— Task instructions —
From the data below, copy out every line in which the word "quality" occurs.

● ● ● ● ●

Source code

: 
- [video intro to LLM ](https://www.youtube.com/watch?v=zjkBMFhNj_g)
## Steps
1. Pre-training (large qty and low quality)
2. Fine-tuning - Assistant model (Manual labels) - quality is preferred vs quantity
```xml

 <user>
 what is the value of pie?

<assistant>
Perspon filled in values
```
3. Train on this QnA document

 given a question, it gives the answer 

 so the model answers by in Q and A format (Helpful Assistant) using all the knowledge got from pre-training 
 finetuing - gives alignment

● ● ● ● ●

— Solved exercise —
1. Pre-training (large qty and low quality)
2. Fine-tuning - Assistant model (Manual labels) - quality is preferred vs quantity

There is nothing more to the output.